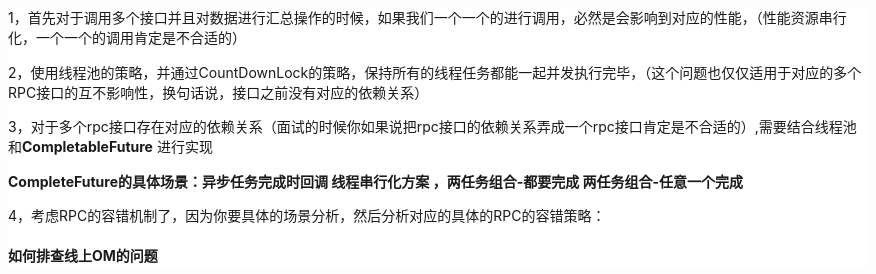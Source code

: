 1，首先对于调用多个接口并且对数据进行汇总操作的时候，如果我们一个一个的进行调用，必然是会影响到对应的性能，（性能资源串行化，一个一个的调用肯定是不合适的）

2，使用线程池的策略，并通过CountDownLock的策略，保持所有的线程任务都能一起并发执行完毕，（这个问题也仅仅适用于对应的多个RPC接口的互不影响性，换句话说，接口之前没有对应的依赖关系）

3，对于多个rpc接口存在对应的依赖关系（面试的时候你如果说把rpc接口的依赖关系弄成一个rpc接口肯定是不合适的）,需要结合线程池和**CompletableFuture** 进行实现

**CompleteFuture的具体场景：异步任务完成时回调 线程串行化方案 ，两任务组合-都要完成 两任务组合-任意一个完成**

4，考虑RPC的容错机制了，因为你要具体的场景分析，然后分析对应的具体的RPC的容错策略：

#### 如何排查线上OM的问题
◇ ◇ ◇ ◇
§ About this task: Retype nothing except the lines from the line holding "2，使用线程池的策略，并通过" through the last line of the entries, both included.

§ Written solution:
2，使用线程池的策略，并通过CountDownLock的策略，保持所有的线程任务都能一起并发执行完毕，（这个问题也仅仅适用于对应的多个RPC接口的互不影响性，换句话说，接口之前没有对应的依赖关系）

3，对于多个rpc接口存在对应的依赖关系（面试的时候你如果说把rpc接口的依赖关系弄成一个rpc接口肯定是不合适的）,需要结合线程池和**CompletableFuture** 进行实现

**CompleteFuture的具体场景：异步任务完成时回调 线程串行化方案 ，两任务组合-都要完成 两任务组合-任意一个完成**

4，考虑RPC的容错机制了，因为你要具体的场景分析，然后分析对应的具体的RPC的容错策略：

#### 如何排查线上OM的问题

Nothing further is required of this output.